#### The task:
From the entries below, pull out each line where "GoFac" appears.
※ ※ ※
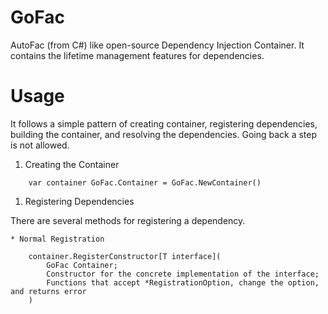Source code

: # GoFac

AutoFac (from C#) like open-source Dependency Injection Container. It contains the lifetime management features for dependencies.

# Usage

It follows a simple pattern of creating container, registering dependencies, building the container, and resolving the dependencies. Going back a step is not allowed.

1. Creating the Container

```golang
    var container GoFac.Container = GoFac.NewContainer()
```

1. Registering Dependencies

There are several methods for registering a dependency.

    * Normal Registration

```golang
    container.RegisterConstructor[T interface](
        GoFac Container;
        Constructor for the concrete implementation of the interface;
        Functions that accept *RegistrationOption, change the option, and returns error
    )
```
※ ※ ※
#### Finished exercise:
: # GoFac
    var container GoFac.Container = GoFac.NewContainer()
        GoFac Container;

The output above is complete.